Exercise aim:
A faithful copy of each record is required, minus the images.

##### Data for this exercise

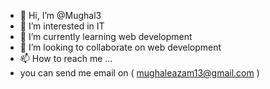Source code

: - 👋 Hi, I’m @Mughal3
- 👀 I’m interested in IT
- 🌱 I’m currently learning web development 
- 💞️ I’m looking to collaborate on web development 
- 📫 How to reach me ...
- you can send me email on ( mughaleazam13@gmail.com )

<!---
Mughal3/Mughal3 is a ✨ special ✨ repository because its `README.md` (this file) appears on your GitHub profile.
You can click the Preview link to take a look at your changes.
--->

##########

Answer below:
Source code

: - 👋 Hi, I’m @Mughal3
- 👀 I’m interested in IT
- 🌱 I’m currently learning web development 
- 💞️ I’m looking to collaborate on web development 
- 📫 How to reach me ...
- you can send me email on ( mughaleazam13@gmail.com )

<!---
Mughal3/Mughal3 is a ✨ special ✨ repository because its `README.md` (this file) appears on your GitHub profile.
You can click the Preview link to take a look at your changes.
--->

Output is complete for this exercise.